Recently there has been a lot of chatter about whether dividend-paying equities are becoming expensive or reaching a “bubble.”

Many point to high P/E ratios as evidence that dividend-payers, specifically in the S&P 500 Utilities (Utilities), Telecommunication Services (Telecom), Health Care (Health Care) and Consumer Staples (Consumer Staples) sector indexes, are getting expensive. [WisdomTree’s Jeremy Schwartz on Dividend ETFs]

In my opinion, price-to-earnings ratios may not be the best estimates of whether the stocks within these sectors are reaching a bubble or not. Consider that since these indexes contain dividend-paying stocks, a better gauge might be the trailing 12-month dividend yield, since it compares the prior 12-months’ worth of dividend payments to the stock price. In addition to being a stand-alone metric, the trailing 12-month dividend yield of a stock, sector, or even index can be compared to that of the broader market, in this case the S&P 500 Index. [Is There a Bubble in Dividend ETFs?]

On the basis of such a trailing 12-month yield spread,1 only Utilities is more expensive than its average for the 20-year period from 8/31/1992 to 8/31/2012. We take the 20-year average trailing 12-month dividend yield spread in order to gain a better understanding of what an overall baseline might look like for each sector that has been observed over 20 years—a period that has included both bull and bear markets. What this 20-year average will allow us to do is to gauge the present levels in a greater historical context.

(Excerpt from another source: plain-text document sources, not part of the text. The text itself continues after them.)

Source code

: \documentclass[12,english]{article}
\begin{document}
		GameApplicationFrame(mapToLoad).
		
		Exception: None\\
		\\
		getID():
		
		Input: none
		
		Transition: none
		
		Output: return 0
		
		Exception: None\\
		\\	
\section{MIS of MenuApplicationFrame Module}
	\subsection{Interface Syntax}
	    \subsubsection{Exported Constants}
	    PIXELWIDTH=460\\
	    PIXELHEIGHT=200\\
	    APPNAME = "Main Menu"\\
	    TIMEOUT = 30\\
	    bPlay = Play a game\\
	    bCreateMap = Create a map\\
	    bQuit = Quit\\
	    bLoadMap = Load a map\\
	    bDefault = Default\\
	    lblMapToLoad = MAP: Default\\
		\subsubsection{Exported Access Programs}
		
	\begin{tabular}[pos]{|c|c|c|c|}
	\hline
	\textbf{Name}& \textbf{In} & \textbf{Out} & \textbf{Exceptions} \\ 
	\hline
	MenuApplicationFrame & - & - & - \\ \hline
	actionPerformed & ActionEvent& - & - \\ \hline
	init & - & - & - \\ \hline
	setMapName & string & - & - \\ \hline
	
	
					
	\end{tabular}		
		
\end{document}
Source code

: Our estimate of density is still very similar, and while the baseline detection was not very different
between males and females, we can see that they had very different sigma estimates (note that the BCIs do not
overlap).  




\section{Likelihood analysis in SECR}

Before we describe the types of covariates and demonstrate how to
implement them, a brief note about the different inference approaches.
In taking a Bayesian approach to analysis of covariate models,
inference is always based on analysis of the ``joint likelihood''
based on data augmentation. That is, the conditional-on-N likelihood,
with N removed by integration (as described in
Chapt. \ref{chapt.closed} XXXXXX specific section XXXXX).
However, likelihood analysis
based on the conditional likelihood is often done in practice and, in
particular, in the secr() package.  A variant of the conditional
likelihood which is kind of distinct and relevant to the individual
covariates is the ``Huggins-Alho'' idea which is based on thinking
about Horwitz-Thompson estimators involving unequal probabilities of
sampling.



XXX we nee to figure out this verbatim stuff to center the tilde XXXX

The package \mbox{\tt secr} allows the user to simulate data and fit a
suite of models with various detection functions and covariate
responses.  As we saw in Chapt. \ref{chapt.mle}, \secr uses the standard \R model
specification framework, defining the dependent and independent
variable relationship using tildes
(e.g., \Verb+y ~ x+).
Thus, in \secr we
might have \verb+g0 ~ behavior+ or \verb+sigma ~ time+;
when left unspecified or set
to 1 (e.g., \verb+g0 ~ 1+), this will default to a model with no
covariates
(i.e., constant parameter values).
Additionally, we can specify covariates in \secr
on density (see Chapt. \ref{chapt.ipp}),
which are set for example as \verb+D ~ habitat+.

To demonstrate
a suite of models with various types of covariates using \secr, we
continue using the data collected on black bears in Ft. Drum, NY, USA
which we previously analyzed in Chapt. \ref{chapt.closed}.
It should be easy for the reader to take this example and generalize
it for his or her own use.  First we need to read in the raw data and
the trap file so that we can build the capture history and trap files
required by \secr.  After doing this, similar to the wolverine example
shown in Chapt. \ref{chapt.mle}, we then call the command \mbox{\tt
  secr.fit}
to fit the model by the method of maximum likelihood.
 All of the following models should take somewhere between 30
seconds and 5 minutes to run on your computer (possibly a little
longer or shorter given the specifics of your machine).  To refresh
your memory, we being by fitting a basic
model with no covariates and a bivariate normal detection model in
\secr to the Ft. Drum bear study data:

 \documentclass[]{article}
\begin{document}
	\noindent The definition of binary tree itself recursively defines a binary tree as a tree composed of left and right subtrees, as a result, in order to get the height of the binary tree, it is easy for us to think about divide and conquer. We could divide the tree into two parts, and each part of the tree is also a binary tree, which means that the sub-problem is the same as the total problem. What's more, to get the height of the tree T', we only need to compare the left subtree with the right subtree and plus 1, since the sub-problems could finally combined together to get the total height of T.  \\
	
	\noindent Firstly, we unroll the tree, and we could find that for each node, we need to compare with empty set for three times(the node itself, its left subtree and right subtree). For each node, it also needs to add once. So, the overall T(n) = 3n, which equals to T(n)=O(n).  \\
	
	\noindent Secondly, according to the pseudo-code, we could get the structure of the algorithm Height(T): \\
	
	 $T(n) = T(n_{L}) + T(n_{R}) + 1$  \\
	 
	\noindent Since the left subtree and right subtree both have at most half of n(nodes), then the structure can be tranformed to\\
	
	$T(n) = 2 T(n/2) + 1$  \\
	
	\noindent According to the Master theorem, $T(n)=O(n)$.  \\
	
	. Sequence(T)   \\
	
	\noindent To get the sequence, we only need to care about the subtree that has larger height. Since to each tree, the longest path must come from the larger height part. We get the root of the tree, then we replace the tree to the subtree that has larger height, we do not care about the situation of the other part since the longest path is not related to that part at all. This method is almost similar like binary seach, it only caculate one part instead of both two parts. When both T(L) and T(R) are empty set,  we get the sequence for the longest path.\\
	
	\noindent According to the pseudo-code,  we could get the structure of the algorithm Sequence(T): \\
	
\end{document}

The other three aforementioned sectors, besides Utilities, are actually relatively cheap compared to their historical averages over that period:

• Telecom had a 20-year average trailing 12-month dividend yield spread of 1.54%, but as of August 31, 20122 this spread was 2.70%, the highest of any sector. One could thus argue that this particular value is one of the more attractive spreads that these stocks have displayed over the last 20 years.

• Consumer Staples had a 20-year average trailing 12-month dividend yield spread of .32%. As of August 31, 2012, these stocks had a trailing 12-month dividend yield spread of .68%—again signaling a lower valuation than its historical average.